Considérant qu'il résulte de l'instruction que M. X... a été imposé au titre de l'année 1981 à raison du nombre des parts détenues par lui-même et son épouse dans la S.A.R.L. BIME lors de la dissolution de celle-ci ; que lesdites parts ont été acquises pour partie en 1977 par l'intéressé et son épouse alors que le requérant n'exerçait pas encore l'activité de marchand de biens, puis pour une autre partie par son épouse en 1980 ; qu'à aucun moment elles n'ont été portées à l'actif professionnel de l'activité de marchand de biens ; que, par suite M. X... n'est pas fondé à soutenir que, les parts n'étant pas sorties du patrimoine privé du ménage, le boni de liquidation aurait dû être imposé selon les règles propres à la détermination des bénéfices industriels et commerciaux ; que le requérant ne saurait par ailleurs imputer sur son boni de liquidation une perte subie à raison de la même opération par son épouse, une telle perte constituant, en tout état de cause, une perte en capital non déductible ;
Considérant, par ailleurs, que la circonstance que l'administration ait renoncé à imposer comme des distributions des avances en compte courant consenties à M. X... par la société ne faisait pas obstacle à ce qu'en application de l'article L.203 du livre des procédures fiscales, l'imposition soit maintenue par compensation avec des pénalités déchargées à tort ;
Considérant qu'il résulte de l'ensemble de ce qui précède que, sans qu'il soit besoin de statuer sur la recevabilité de la requête, M. X... n'est pas fondé à soutenir que c'est à tort que, par le jugement attaqué, le tribunal administratif a rejeté sa demande ;
Sur les frais irrépétibles du procès :
Considérant qu'il n'y a pas lieu, dans les circonstances de l'espèce, et en tout état de cause, de faire droit aux conclusions de M. X... tendant à ce qui lui soit accordée une somme en application des dispositions de l'article L.8-1 du code des tribunaux administratifs et des cours administratives d'appel ;
Article 1 er : Il n'y a lieu de statuer sur les conclusions de la requête à hauteur de 58 331 F en droits et 17 499 F en pénalités au titre de l'année 1981.
Article 2 : Le surplus des conclusions de la requête de M. X... est rejeté.


Synthèse
Tribunal : Cour administrative d'appel de Lyon
Formation : 2e chambre
Numéro d'arrêt : 95LY02313
Date de la décision : 15/07/1999
Type d'affaire : Administrative
Type de recours : Plein contentieux fiscal

Analyses

CONTRIBUTIONS ET TAXES - IMPOTS SUR LES REVENUS ET BENEFICES - REVENUS ET BENEFICES IMPOSABLES - REGLES PARTICULIERES - BENEFICES INDUSTRIELS ET COMMERCIAUX - ETABLISSEMENT DE L'IMPOT - BENEFICE REEL - RECTIFICATION ET TAXATION D'OFFICE.

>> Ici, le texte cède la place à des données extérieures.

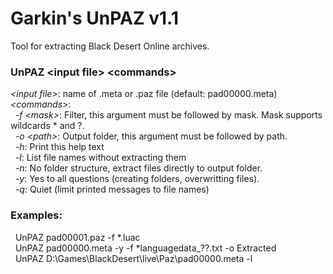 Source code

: # Garkin's UnPAZ v1.1
Tool for extracting Black Desert Online archives.  

### UnPAZ \<input file\> \<commands\>  

*\<input file\>*:  name of .meta or .paz file (default: pad00000.meta)  
*\<commands\>*:  
&nbsp;&nbsp;*-f \<mask\>*:  Filter, this argument must be followed by mask. Mask supports wildcards * and ?.  
&nbsp;&nbsp;*-o \<path\>*:  Output folder, this argument must be followed by path.  
&nbsp;&nbsp;*-h*:  Print this help text  
&nbsp;&nbsp;*-l*:  List file names without extracting them  
&nbsp;&nbsp;*-n*:  No folder structure, extract files directly to output folder.  
&nbsp;&nbsp;*-y*:  Yes to all questions (creating folders, overwritting files).  
&nbsp;&nbsp;*-q*:  Quiet (limit printed messages to file names)  
  
### Examples:  
&nbsp;&nbsp;UnPAZ pad00001.paz -f *.luac   
&nbsp;&nbsp;UnPAZ pad00000.meta -y -f *languagedata_??.txt -o Extracted  
&nbsp;&nbsp;UnPAZ D:\Games\BlackDesert\live\Paz\pad00000.meta -l  
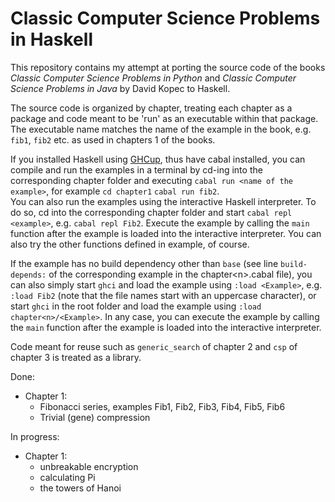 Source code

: # Classic Computer Science Problems in Haskell

This repository contains my attempt at porting the source code of the books *Classic Computer Science Problems in Python* and *Classic Computer Science Problems in Java* by David Kopec to Haskell.

The source code is organized by chapter, treating each chapter as a package and code meant to be 'run' as an executable within that package. The executable name matches the name of the example in the book, e.g. `fib1`, `fib2` etc. as used in chapters 1 of the books.

If you installed Haskell using [GHCup](https://www.haskell.org/ghcup/), thus have cabal installed, you can compile and run the examples in a terminal by cd-ing into the corresponding chapter folder and executing `cabal run <name of the example>`, for example `cd chapter1` `cabal run fib2`.  
You can also run the examples using the interactive Haskell interpreter. To do so, cd into the corresponding chapter folder and
start `cabal repl <example>`, e.g. `cabal repl Fib2`.
Execute the example by calling the `main` function after the example is loaded into the interactive interpreter. You can also try the other functions defined in example, of course.

If the example has no build dependency other than `base` (see line `build-depends:` of the corresponding example in the chapter\<n>.cabal file), you can also simply start `ghci` and load the example using `:load <Example>`, e.g. `:load Fib2` (note that the file names start with an uppercase character), or start `ghci` in the root folder and load the example using `:load chapter<n>/<Example>`.
In any case, you can execute the example by calling the `main` function after the example is loaded into the interactive interpreter.  

Code meant for reuse such as `generic_search` of chapter 2 and `csp` of chapter 3 is treated as a library.

Done:

- Chapter 1:
  - Fibonacci series, examples Fib1, Fib2, Fib3, Fib4, Fib5, Fib6
  - Trivial (gene) compression

In progress:

- Chapter 1:
  - unbreakable encryption
  - calculating Pi
  - the towers of Hanoi

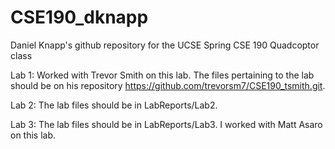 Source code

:# CSE190_dknapp
Daniel Knapp's github repository for the UCSE Spring CSE 190 Quadcoptor class

Lab 1:
Worked with Trevor Smith on this lab. The files pertaining to the lab should be on his repository https://github.com/trevorsm7/CSE190_tsmith.git.

Lab 2:
The lab files should be in LabReports/Lab2.

Lab 3:
The lab files should be in LabReports/Lab3. I worked with Matt Asaro on this lab.
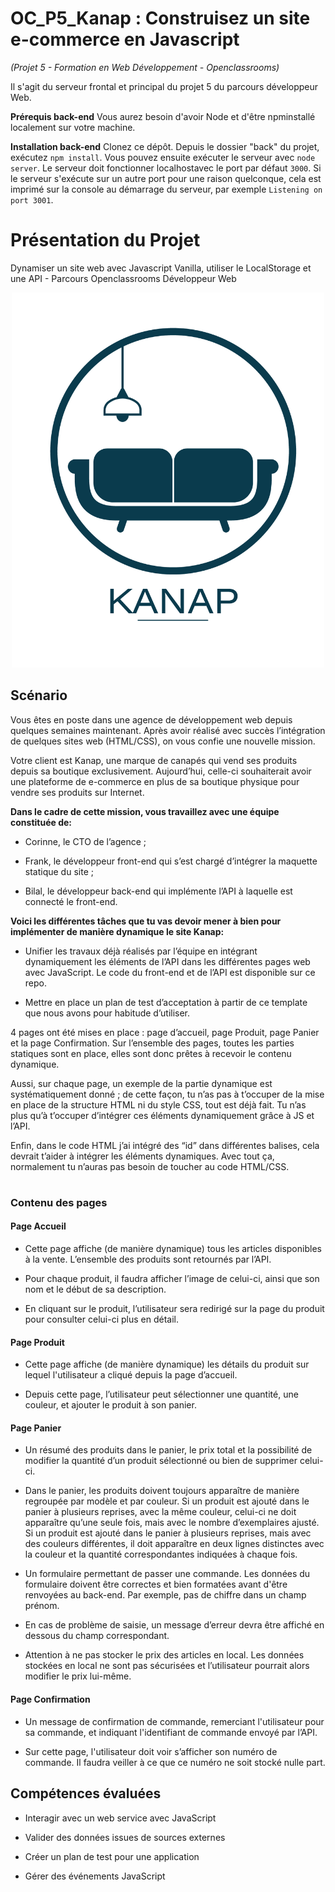 # OC_P5_Kanap : Construisez un site e-commerce en Javascript

_(Projet 5 - Formation en Web Développement - Openclassrooms)_

Il s'agit du serveur frontal et principal du projet 5 du parcours développeur Web.

**Prérequis back-end**
Vous aurez besoin d'avoir Node et d'être npminstallé localement sur votre machine.

**Installation back-end**
Clonez ce dépôt. Depuis le dossier "back" du projet, exécutez `npm install`. Vous pouvez ensuite exécuter le serveur avec `node server`. Le serveur doit fonctionner localhostavec le port par défaut `3000`. Si le serveur s'exécute sur un autre port pour une raison quelconque, cela est imprimé sur la console au démarrage du serveur, par exemple `Listening on port 3001`.

###

# Présentation du Projet

Dynamiser un site web avec Javascript Vanilla, utiliser le LocalStorage et une API - Parcours Openclassrooms Développeur Web

<p align="center">
  <img src="./front/images/logo.png" width="500" height="600"/>
</p>

## Scénario

Vous êtes en poste dans une agence de développement web depuis quelques semaines maintenant. Après avoir réalisé avec succès l’intégration de quelques sites web (HTML/CSS), on vous confie une nouvelle mission.

Votre client est Kanap, une marque de canapés qui vend ses produits depuis sa boutique exclusivement. Aujourd’hui, celle-ci souhaiterait avoir une plateforme de e-commerce en plus de sa boutique physique pour vendre ses produits sur Internet.

**Dans le cadre de cette mission, vous travaillez avec une équipe constituée de:**

- Corinne, le CTO de l’agence ;

- Frank, le développeur front-end qui s’est chargé d’intégrer la maquette statique du site ;

- Bilal, le développeur back-end qui implémente l’API à laquelle est connecté le front-end.

**Voici les différentes tâches que tu vas devoir mener à bien pour implémenter de manière dynamique le site Kanap:**

- Unifier les travaux déjà réalisés par l’équipe en intégrant dynamiquement les éléments de l’API dans les différentes pages web avec JavaScript. Le code du front-end et de l’API est disponible sur ce repo.

- Mettre en place un plan de test d’acceptation à partir de ce template que nous avons pour habitude d’utiliser.

4 pages ont été mises en place : page d’accueil, page Produit, page Panier et la page Confirmation. Sur l’ensemble des pages, toutes les parties statiques sont en place, elles sont donc prêtes à recevoir le contenu dynamique.

Aussi, sur chaque page, un exemple de la partie dynamique est systématiquement donné ; de cette façon, tu n’as pas à t’occuper de la mise en place de la structure HTML ni du style CSS, tout est déjà fait. Tu n’as plus qu’à t’occuper d’intégrer ces éléments dynamiquement grâce à JS et l’API.

Enfin, dans le code HTML j’ai intégré des “id” dans différentes balises, cela devrait t’aider à intégrer les éléments dynamiques. Avec tout ça, normalement tu n’auras pas besoin de toucher au code HTML/CSS.

#

### Contenu des pages

#### Page Accueil

- Cette page affiche (de manière dynamique) tous les articles disponibles à la vente. L’ensemble des produits sont retournés par l’API.

- Pour chaque produit, il faudra afficher l’image de celui-ci, ainsi que son nom et le début de sa description.

- En cliquant sur le produit, l’utilisateur sera redirigé sur la page du produit pour consulter celui-ci plus en détail.

#### Page Produit

- Cette page affiche (de manière dynamique) les détails du produit sur lequel l'utilisateur a cliqué depuis la page d’accueil.

- Depuis cette page, l’utilisateur peut sélectionner une quantité, une couleur, et ajouter le produit à son panier.

#### Page Panier

- Un résumé des produits dans le panier, le prix total et la possibilité de modifier la quantité d’un produit sélectionné ou bien de supprimer celui-ci.

- Dans le panier, les produits doivent toujours apparaître de manière regroupée par modèle et par couleur. Si un produit est ajouté dans le panier à plusieurs reprises, avec la même couleur, celui-ci ne doit apparaître qu’une seule fois, mais avec le nombre d’exemplaires ajusté. Si un produit est ajouté dans le panier à plusieurs reprises, mais avec des couleurs différentes, il doit apparaître en deux lignes distinctes avec la couleur et la quantité correspondantes indiquées à chaque fois.

- Un formulaire permettant de passer une commande. Les données du formulaire doivent être correctes et bien formatées avant d'être renvoyées au back-end. Par exemple, pas de chiffre dans un champ prénom.

- En cas de problème de saisie, un message d’erreur devra être affiché en dessous du champ correspondant.

- Attention à ne pas stocker le prix des articles en local. Les données stockées en local ne sont pas sécurisées et l’utilisateur pourrait alors modifier le prix lui-même.

#### Page Confirmation

- Un message de confirmation de commande, remerciant l'utilisateur pour sa commande, et indiquant l'identifiant de commande envoyé par l’API.

- Sur cette page, l'utilisateur doit voir s’afficher son numéro de commande. Il faudra veiller à ce que ce numéro ne soit stocké nulle part.

## Compétences évaluées

- Interagir avec un web service avec JavaScript

- Valider des données issues de sources externes

- Créer un plan de test pour une application

- Gérer des événements JavaScript

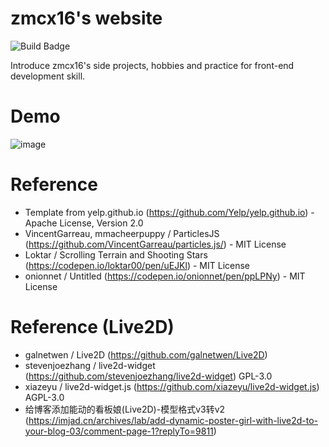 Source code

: # zmcx16's website

![Build Badge](https://github.com/zmcx16/zmcx16.github.io/workflows/UpdateWebsite/badge.svg)


Introduce zmcx16's side projects, hobbies and practice for front-end development skill.

# Demo

![image](https://github.com/zmcx16/zmcx16.github.io/blob/master/demo/demo1.png)


# Reference
  *  Template from yelp.github.io (https://github.com/Yelp/yelp.github.io) - Apache License, Version 2.0
  *  VincentGarreau, mmacheerpuppy / ParticlesJS (https://github.com/VincentGarreau/particles.js/) - MIT License
  *  Loktar / Scrolling Terrain and Shooting Stars (https://codepen.io/loktar00/pen/uEJKl) - MIT License
  *  onionnet / Untitled (https://codepen.io/onionnet/pen/ppLPNy) - MIT License

# Reference (Live2D)
  *  galnetwen / Live2D (https://github.com/galnetwen/Live2D)
  *  stevenjoezhang / live2d-widget (https://github.com/stevenjoezhang/live2d-widget) GPL-3.0
  *  xiazeyu / live2d-widget.js (https://github.com/xiazeyu/live2d-widget.js) AGPL-3.0
  *  给博客添加能动的看板娘(Live2D)-模型格式v3转v2 (https://imjad.cn/archives/lab/add-dynamic-poster-girl-with-live2d-to-your-blog-03/comment-page-1?replyTo=9811)
  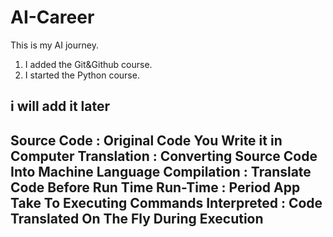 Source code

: # AI-Career
This is my AI journey.

1) I added the Git&Github course.
2) I started the Python course.

i will add it later
--------------------------------------------------------
Source Code : Original Code You Write it in Computer
Translation : Converting Source Code Into Machine Language
Compilation : Translate Code Before Run Time
Run-Time : Period App Take To Executing Commands
Interpreted : Code Translated On The Fly During Execution
--------------------------------------------------------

CONTRIBUTIONS ET TAXES - IMPOTS SUR LES REVENUS ET BENEFICES - REVENUS ET BENEFICES IMPOSABLES - REGLES PARTICULIERES - REMUNERATION DES GERANTS MAJORITAIRES.


Références :

CGI 62
CGI Livre des procédures fiscales L16, L69, L193, L203
CGIAN3 38 nonies
Code des tribunaux administratifs et des cours administratives d'appel L8-1


Composition du Tribunal
Rapporteur ?: M. RICHER
Rapporteur public ?: M. MILLET

Origine de la décision
Date de l'import : 05/07/2015
Fonds documentaire ?: Legifrance
Identifiant URN:LEX : urn:lex;fr;cour.administrative.appel.lyon;arret;1999-07-15;95ly02313 ?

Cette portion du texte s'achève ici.